Первый чекист через несколько секунд ткнул в десятую бабу и тут же отвернулся от неё, прошёл дальше. Та вскрикнула так, словно ей задрали подол – а под подолом висел на пуповине её спрятанный младенец.
Чекист, шедший вдоль мужской роты, сбился и приступил к счёту сначала.
Артём видел, как те, на которых пали цифры “7”, “8” и “9”, – оттаивали, а осознавший свой номер стал бел до такой степени, что снег на его щеке был неразличим.
Первый чекист дошёл до конца женского ряда и ткнул пальцем в Галю, стоявшую предпоследней.
“Какая она маленькая…” – подумал Артём отстранённо.
“Всё потому, что без каблуков”, – понял он.
“А была бы в каблуках – по-другому сосчитали бы”, – всё быстрее думал Артём.
Сердце его погнало пристывшую кровь.
Каждый, стоявший рядом с ним, суматошно пересчитывал находящихся справа: это было несложно, но все путались и считали заново, бегая глазами: зрачки прыгали с места на место.
Галя стояла перед своим строем, растерянная, как ребёнок. Вторая обречённая женщина негромко выла.
Из мужского строя вырвали одного – как зуб.
Стоявшие немногим дальше будто становились легче – их душа обретала вес шёлка, пуха.
Но вокруг Артёма всех прибило, как будто дух их заранее набряк, пропитался кровью, подвис, как куль с камнями.
Чекист опять сбился: он никак не мог понять, считать ли ему Троянского или нет. А комвзводов? А командиров отделений? Оглянулся на Ногтева, но не решился спросить – начлагеря смотрел куда-то вниз, в булыжник под ногой, чуть покачиваясь массивным телом. Сапоги его тяжело, как хищные, живые, хмурились в местах сгиба.

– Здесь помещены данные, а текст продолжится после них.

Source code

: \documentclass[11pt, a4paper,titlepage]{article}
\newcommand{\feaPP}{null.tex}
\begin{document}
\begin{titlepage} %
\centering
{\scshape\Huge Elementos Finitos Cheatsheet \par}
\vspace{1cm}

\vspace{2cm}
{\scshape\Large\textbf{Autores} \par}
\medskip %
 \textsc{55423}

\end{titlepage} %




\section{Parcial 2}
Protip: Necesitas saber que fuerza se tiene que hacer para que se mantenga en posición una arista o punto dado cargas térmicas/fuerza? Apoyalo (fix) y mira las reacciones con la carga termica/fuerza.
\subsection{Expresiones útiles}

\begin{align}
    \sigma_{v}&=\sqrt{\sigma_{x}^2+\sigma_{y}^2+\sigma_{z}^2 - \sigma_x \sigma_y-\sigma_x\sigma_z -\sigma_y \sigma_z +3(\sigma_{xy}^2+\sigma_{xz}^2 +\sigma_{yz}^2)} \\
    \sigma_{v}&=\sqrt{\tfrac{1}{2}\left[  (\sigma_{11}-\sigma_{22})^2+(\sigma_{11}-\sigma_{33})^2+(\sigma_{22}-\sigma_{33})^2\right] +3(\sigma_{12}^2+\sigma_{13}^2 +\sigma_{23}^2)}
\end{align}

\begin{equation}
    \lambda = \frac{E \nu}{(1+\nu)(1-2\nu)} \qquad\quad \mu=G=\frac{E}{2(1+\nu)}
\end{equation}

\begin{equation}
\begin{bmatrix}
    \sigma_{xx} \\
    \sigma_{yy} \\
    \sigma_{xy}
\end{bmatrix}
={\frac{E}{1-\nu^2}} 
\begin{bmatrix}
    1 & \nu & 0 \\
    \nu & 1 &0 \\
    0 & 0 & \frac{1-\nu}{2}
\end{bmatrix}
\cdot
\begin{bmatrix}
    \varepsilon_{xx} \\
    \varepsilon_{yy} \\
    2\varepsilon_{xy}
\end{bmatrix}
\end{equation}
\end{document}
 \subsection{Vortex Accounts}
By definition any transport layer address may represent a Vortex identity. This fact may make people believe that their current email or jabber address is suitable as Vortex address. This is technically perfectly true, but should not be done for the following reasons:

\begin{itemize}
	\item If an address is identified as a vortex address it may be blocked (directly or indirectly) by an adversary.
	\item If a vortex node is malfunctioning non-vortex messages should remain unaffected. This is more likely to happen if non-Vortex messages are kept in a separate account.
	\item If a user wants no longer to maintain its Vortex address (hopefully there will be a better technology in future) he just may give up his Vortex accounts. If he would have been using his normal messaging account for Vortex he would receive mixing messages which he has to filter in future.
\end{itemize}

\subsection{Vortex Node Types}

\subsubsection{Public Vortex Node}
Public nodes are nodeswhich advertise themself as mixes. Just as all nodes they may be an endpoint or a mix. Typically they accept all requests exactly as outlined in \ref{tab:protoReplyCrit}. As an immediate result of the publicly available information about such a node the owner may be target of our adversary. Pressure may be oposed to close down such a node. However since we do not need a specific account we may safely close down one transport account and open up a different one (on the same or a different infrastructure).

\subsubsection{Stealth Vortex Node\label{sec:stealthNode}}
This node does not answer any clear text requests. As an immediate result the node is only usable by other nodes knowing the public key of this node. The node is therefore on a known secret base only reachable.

Чекист стал считать всех подряд.
Артём ещё раз измерил свою судьбу глазами: он выходил восемнадцатым. Двадцатый, его старый знакомый Захар, стоял рядом с ним и всё, с очередной попытки счёта, уже понял.
– Это я, – выдыхал он предпоследним своим горячим дыханием в снег у лица, – это мне, Боже ты мой. Да что же такое. Это ведь я.
Артём поднял глаза и посмотрел на Галю.
Галя глядела вокруг словно незрячая, шевелила пальцами, как бы желая потрогать воздух рядом с собой и стесняясь это сделать; совсем одна, как на льдине. Голова её казалась седой.
– Иди на моё место. Слышь? Останешься живым, – вдруг велел Артём Захару.
Тот, ничего не соображая, безропотно поменялся с ним местом, сплел руки в замок и вперился сумасшедшими глазами в считающего, чтобы по губам его прочесть спасительное “восемнадцатый”. Ну, или “восьмой” – смотря с какой цифры чекист начинал новый десяток.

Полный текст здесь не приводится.